Catfish and the Bottlemen singles chronology
| "Rango" (2013) | "Kathleen" (2014) | "Fallout" (2014) |

Music video
- "Kathleen" on YouTube

= Kathleen (song) =

"Kathleen" is the third single by Welsh indie rock band Catfish and the Bottlemen. The song was included in their EP, Kathleen and the Other Three, and their debut studio album, The Balcony. The single was digitally released on 18 March 2014 as a music video, and on 7 April 2014, the 7-inch version of the single was released. The single did not contain a B-side.
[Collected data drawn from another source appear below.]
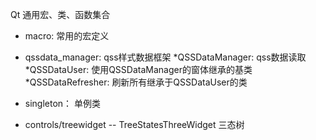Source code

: Qt 通用宏、类、函数集合

- macro: 常用的宏定义
  
- qssdata_manager: qss样式数据框架
  *QSSDataManager: qss数据读取
  *QSSDataUser: 使用QSSDataManager的窗体继承的基类
  *QSSDataRefresher: 刷新所有继承于QSSDataUser的类
  
  
- singleton： 单例类


- controls/treewidget
  -- TreeStatesThreeWidget 三态树
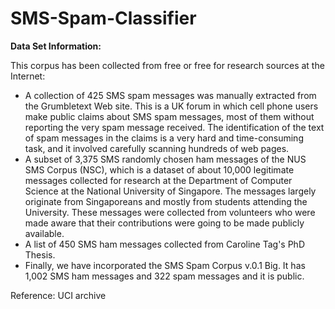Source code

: # SMS-Spam-Classifier

**Data Set Information:**

This corpus has been collected from free or free for research sources at the Internet: 

- A collection of 425 SMS spam messages was manually extracted from the Grumbletext Web site. This is a UK forum in which cell phone users make public claims about SMS spam messages, most of them without reporting the very spam message received. The identification of the text of spam messages in the claims is a very hard and time-consuming task, and it involved carefully scanning hundreds of web pages. <br>
- A subset of 3,375 SMS randomly chosen ham messages of the NUS SMS Corpus (NSC), which is a dataset of about 10,000 legitimate messages collected for research at the Department of Computer Science at the National University of Singapore. The messages largely originate from Singaporeans and mostly from students attending the University. These messages were collected from volunteers who were made aware that their contributions were going to be made publicly available.  <br>
- A list of 450 SMS ham messages collected from Caroline Tag's PhD Thesis. <br>
- Finally, we have incorporated the SMS Spam Corpus v.0.1 Big. It has 1,002 SMS ham messages and 322 spam messages and it is public. <br>

Reference: UCI archive
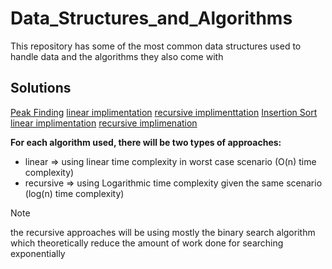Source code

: # Data_Structures_and_Algorithms

This repository has some of the most common data structures used to handle data and the algorithms they also come with

## Solutions

[Peak Finding](./peak_finding)
  [linear implimentation](./peak_finding/linear_implimentation)
  [recursive implimenttation](./peak_finding/recursive_implimentation/peak_finding.rb)
[Insertion Sort](./insertion_sort/)
  [linear implimentation](./insertion_sort/linear_implimentation)
  [recursive implimenation](./insertion_sort/recursive_implimenation)

**For each algorithm used, there will be two types of approaches:**

- linear => using  linear time complexity in worst case scenario (O(n) time complexity)
- recursive => using Logarithmic time complexity given the same scenario (log(n) time complexity)

> [!NOTE]
> the recursive approaches will be using mostly the binary search algorithm which theoretically reduce the amount of work done for searching exponentially
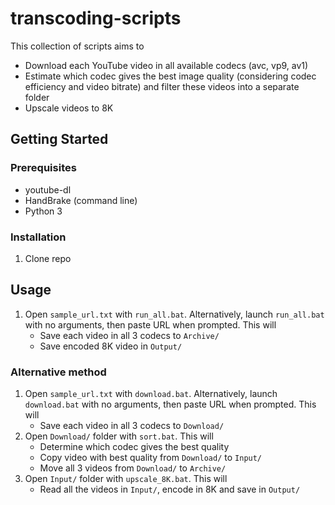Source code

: # transcoding-scripts

This collection of scripts aims to
* Download each YouTube video in all available codecs (avc, vp9, av1)
* Estimate which codec gives the best image quality (considering codec efficiency and video bitrate) and filter these videos into a separate folder
* Upscale videos to 8K

## Getting Started


### Prerequisites
* youtube-dl
* HandBrake (command line)
* Python 3

### Installation

1. Clone repo

## Usage

1.  Open `sample_url.txt` with `run_all.bat`. Alternatively, launch `run_all.bat` with no arguments, then paste URL when prompted. This will
    * Save each video in all 3 codecs to `Archive/`
    * Save encoded 8K video in `Output/`

### Alternative method

1. Open `sample_url.txt` with `download.bat`. Alternatively, launch `download.bat` with no arguments, then paste URL when prompted. This will
    * Save each video in all 3 codecs to `Download/`
2. Open `Download/` folder with `sort.bat`. This will
    * Determine which codec gives the best quality
    * Copy video with best quality from `Download/` to `Input/`
    * Move all 3 videos from `Download/` to `Archive/`
3. Open `Input/` folder with `upscale_8K.bat`. This will
    * Read all the videos in `Input/`, encode in 8K and save in `Output/`
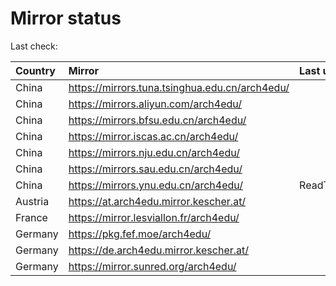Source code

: <script src="./time.js"></script>
# Mirror status
Last check: <script type="text/javascript">localize(1681330735.9102914);</script>

|Country|Mirror|Last update|
|:------|:-----|:----------|
|China|https://mirrors.tuna.tsinghua.edu.cn/arch4edu/|<script type="text/javascript">localize(1681281369);</script>|
|China|https://mirrors.aliyun.com/arch4edu/|<script type="text/javascript">localize(1681194647);</script>|
|China|https://mirrors.bfsu.edu.cn/arch4edu/|<script type="text/javascript">localize(1681281369);</script>|
|China|https://mirror.iscas.ac.cn/arch4edu/|<script type="text/javascript">localize(1681281369);</script>|
|China|https://mirrors.nju.edu.cn/arch4edu/|<script type="text/javascript">localize(1681281369);</script>|
|China|https://mirrors.sau.edu.cn/arch4edu/|<script type="text/javascript">localize(1673850842);</script>|
|China|https://mirrors.ynu.edu.cn/arch4edu/|ReadTimeout|
|Austria|https://at.arch4edu.mirror.kescher.at/|<script type="text/javascript">localize(1681281369);</script>|
|France|https://mirror.lesviallon.fr/arch4edu/|<script type="text/javascript">localize(1681281369);</script>|
|Germany|https://pkg.fef.moe/arch4edu/|<script type="text/javascript">localize(1681281369);</script>|
|Germany|https://de.arch4edu.mirror.kescher.at/|<script type="text/javascript">localize(1681281369);</script>|
|Germany|https://mirror.sunred.org/arch4edu/|<script type="text/javascript">localize(1681281369);</script>|

<script src="./tablefilter/tablefilter.js"></script>
<script src="./table.js"></script>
Commercially, the song was the most successful single released on The Balcony. It was the band's first song to chart in Japan and the United States. The song was the band's second to chart in their native United Kingdom, reaching number 110 on the UK Singles Chart and number 11 on the UK Independent Singles Chart. In the US, the song reached number 17 on the Billboard Alternative Songs chart and number 40 on the Hot Rock Songs chart after receiving moderate radio airplay. In Japan, the song reached number 82 on the Japan Hot 100. The song additionally reached Platinum status by the British Phonographic Industry.

== Music video ==
The music video has the band performing the song in a studio with anaglyph effects with various hues of cyan and red to create a three-dimensional stereoscopic effect.

== Track listing ==

| No. | Title | Length |
|---|---|---|
| 1. | "Kathleen" | 2:44 |
| Total length: |  | 2:44 |

== Charts ==

| Chart (2014–15) | Peak position |
|---|---|
| Japan Hot 100 (Billboard) | 82 |
| UK Singles (Official Charts) | 110 |
| UK Indie (Official Charts) | 11 |
| US Alternative Airplay (Billboard) | 17 |
| US Hot Rock & Alternative Songs (Billboard) | 40 |

== Certifications ==

| Region | Certification | Certified units/sales |
| United Kingdom (BPI) | 2× Platinum | 1,200,000^{‡} |
^{‡} Sales+streaming figures based on certification alone.